Group Craft Time

Although people often get together to craft – it all started when we were kids crafting in school – most crafts are individual projects. Sometimes though, it is nice to work together as a team, to learn and to have a creation at the end that was a group effort.

Although this craft is better suited to keeping a group of country kids busy on summer holidays, it works equally well for a group of talented adults. We’re going to make a mural. This craft, a group mural, can be put on display at the school, in a home, shared between the participants or framed as a commemorative work.

Change the materials and instruction to suit your group. I’ve seen this done on large canvas sheets as part of a corporate team-building exercise, but for the purpose of this article, I’ll discuss the child’s version of the craft.

We begin with brown butcher or freezer paper. Most often found at the grocery store, it is about 18 inches wide and very strong enough to stand up to many hands at work. One side of the butcher paper is plastic coated, the side designed to be placed against the food. The non-shiny side takes markers, crayons and glues better.
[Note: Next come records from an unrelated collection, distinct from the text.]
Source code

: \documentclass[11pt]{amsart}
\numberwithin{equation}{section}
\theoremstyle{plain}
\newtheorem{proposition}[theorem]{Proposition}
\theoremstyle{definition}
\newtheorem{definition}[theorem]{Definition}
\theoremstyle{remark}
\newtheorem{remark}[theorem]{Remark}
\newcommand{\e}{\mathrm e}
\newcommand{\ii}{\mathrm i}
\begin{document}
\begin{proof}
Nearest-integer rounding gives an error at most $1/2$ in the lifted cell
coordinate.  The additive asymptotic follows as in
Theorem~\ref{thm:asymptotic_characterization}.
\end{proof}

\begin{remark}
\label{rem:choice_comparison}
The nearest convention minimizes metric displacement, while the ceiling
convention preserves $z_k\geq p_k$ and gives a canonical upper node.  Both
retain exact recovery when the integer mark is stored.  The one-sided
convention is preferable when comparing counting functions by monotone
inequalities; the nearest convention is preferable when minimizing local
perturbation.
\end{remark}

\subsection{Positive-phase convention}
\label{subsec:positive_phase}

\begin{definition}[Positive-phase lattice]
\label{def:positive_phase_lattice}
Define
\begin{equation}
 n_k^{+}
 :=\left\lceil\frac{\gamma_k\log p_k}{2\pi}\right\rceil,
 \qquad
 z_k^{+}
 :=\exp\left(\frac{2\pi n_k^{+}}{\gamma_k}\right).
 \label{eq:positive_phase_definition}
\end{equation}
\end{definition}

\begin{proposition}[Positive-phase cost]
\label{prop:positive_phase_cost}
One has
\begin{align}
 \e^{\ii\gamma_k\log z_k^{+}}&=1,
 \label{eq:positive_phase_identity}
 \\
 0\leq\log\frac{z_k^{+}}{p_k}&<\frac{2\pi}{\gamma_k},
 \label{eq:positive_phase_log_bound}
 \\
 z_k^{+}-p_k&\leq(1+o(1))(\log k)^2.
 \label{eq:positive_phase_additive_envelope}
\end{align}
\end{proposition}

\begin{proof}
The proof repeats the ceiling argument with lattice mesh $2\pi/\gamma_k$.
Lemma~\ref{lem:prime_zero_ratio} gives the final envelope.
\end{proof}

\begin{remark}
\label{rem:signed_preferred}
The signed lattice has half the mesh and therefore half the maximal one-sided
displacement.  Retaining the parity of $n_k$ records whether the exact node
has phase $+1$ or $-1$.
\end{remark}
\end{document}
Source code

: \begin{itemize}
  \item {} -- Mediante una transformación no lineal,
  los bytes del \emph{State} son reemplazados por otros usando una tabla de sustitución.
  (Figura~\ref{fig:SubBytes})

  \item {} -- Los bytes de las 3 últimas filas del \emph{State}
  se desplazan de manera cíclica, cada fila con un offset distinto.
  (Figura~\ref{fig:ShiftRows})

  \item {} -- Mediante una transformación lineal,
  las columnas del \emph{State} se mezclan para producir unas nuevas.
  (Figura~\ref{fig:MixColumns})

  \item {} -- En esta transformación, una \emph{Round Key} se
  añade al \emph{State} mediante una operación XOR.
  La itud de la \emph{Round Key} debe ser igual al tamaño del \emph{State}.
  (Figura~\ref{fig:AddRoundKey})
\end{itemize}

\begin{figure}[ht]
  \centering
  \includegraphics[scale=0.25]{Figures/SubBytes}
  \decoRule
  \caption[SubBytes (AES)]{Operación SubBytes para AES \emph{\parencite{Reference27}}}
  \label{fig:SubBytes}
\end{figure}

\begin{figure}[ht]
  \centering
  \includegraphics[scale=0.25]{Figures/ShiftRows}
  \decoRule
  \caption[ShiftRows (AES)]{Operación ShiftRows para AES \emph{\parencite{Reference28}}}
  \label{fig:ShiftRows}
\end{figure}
You’ll need to gather all materials together – once kids get going they don’t want to stop, slow down, or wait for you to get “one more color”. Finger paint and water colors are great and inexpensive for hand prints, swirls of color and names. Spent magazines for cutting out pictures, words and pages make great collages.

It helps to keep everyone focused if you first collaborate on, and choose a group theme. Select a topic that makes sense to the group in some fashion – as a group. Kids just back from a trip to the zoo, or camping, or a day at the White House will supply the theme to aim for.

If the children have nothing in common as a group, choose a holiday or season. A fun mural for October, for instance, is to mix up finger paint in fall colors. Everyone gets to make a tree by first laying their forearm in brown paint, and laying their arm on the paper to make the trunk. If they spread out their fingers from this position, they will have five short branches at the top of their ‘tree’. Leaves are fingerprints all around the top of the tree using paints in other fall colors. Before painting your pre-schoolers for this craft however, add a few drops of dishwashing detergent to the finger paint when mixing it up to make washing up easier on everyone. Another idea for smaller children is to make a mural with an animal theme. Start by finding and cutting out animal pictures to begin with, and let them choose the ones they like the most to glue down.

As for corporate teams, consider your theme and set everyone off to work on their own. Each makes a square of ‘art’ to represent some aspect of the company or the group stands for. The squares are then pasted together to form one large, patchwork ‘quilt’ of sorts. You’d be surprised how nice some of these murals turn out!